● **REQUIRED WORK**:
Among the entries below, which lines include the string "Servish"? Show each one.

### PROVIDED DATA ###

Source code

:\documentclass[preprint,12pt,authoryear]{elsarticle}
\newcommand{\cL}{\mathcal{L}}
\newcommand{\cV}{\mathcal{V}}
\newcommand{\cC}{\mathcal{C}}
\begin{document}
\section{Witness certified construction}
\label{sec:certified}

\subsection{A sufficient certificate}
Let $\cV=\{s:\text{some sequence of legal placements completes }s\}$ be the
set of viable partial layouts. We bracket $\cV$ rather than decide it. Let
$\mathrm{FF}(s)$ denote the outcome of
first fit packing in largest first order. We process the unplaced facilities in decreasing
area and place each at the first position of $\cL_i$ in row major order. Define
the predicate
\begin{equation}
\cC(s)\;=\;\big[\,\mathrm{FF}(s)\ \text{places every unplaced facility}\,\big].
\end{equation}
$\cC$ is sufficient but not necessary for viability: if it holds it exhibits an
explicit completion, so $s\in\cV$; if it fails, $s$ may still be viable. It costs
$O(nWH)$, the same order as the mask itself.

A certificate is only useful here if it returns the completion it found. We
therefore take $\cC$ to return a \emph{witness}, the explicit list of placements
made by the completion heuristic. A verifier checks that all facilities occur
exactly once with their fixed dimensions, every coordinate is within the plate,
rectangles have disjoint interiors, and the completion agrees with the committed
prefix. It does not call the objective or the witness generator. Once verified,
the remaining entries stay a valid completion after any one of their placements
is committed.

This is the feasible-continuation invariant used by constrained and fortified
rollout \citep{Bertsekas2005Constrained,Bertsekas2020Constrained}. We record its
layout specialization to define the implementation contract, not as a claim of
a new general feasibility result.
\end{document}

###
### PROVIDED DATA ###

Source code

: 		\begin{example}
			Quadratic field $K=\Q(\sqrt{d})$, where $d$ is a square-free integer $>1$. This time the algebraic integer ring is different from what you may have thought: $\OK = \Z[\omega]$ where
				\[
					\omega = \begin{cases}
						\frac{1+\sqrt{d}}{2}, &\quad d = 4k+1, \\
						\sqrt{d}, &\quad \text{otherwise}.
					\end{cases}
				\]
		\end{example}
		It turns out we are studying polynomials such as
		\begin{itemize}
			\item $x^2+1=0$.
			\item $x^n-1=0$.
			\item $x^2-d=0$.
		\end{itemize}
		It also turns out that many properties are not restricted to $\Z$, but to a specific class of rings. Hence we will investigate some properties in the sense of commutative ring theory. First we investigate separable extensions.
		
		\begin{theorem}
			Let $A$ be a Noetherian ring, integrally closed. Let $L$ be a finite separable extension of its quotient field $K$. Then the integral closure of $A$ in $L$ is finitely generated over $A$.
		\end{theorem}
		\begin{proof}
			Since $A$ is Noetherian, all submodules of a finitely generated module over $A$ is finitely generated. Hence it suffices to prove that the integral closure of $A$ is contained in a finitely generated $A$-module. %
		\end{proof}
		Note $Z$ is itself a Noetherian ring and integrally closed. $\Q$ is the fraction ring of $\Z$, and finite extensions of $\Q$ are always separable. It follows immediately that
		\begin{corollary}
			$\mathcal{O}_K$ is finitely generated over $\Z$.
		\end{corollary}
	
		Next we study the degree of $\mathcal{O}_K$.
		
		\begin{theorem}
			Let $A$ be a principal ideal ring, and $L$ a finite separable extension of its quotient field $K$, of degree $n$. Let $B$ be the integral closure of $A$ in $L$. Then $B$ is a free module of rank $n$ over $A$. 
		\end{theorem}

###
### PROVIDED DATA ###

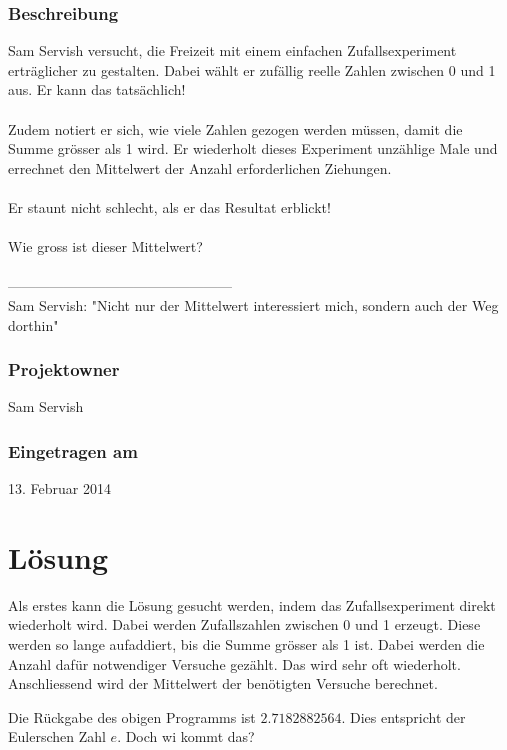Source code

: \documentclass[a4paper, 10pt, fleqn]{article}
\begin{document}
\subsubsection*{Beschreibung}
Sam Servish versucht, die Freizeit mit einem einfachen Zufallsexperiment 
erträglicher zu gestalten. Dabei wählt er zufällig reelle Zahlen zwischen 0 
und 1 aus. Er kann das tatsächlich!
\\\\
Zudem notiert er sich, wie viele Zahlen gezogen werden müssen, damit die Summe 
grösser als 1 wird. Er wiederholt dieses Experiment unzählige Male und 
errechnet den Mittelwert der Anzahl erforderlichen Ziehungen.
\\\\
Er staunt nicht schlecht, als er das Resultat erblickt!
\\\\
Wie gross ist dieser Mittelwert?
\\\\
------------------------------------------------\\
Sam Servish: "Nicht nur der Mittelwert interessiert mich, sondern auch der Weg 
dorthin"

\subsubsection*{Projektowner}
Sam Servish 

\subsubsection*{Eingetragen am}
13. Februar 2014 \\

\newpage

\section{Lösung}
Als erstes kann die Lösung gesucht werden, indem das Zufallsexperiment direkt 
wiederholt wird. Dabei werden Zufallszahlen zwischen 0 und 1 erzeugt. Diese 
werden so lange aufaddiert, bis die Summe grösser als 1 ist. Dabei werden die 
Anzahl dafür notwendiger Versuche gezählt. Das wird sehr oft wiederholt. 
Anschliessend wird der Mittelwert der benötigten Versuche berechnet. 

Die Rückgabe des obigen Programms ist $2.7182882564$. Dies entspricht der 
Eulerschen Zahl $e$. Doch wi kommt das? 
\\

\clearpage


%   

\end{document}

###

● **RESULT**:
Sam Servish versucht, die Freizeit mit einem einfachen Zufallsexperiment 
Sam Servish: "Nicht nur der Mittelwert interessiert mich, sondern auch der Weg 
Sam Servish 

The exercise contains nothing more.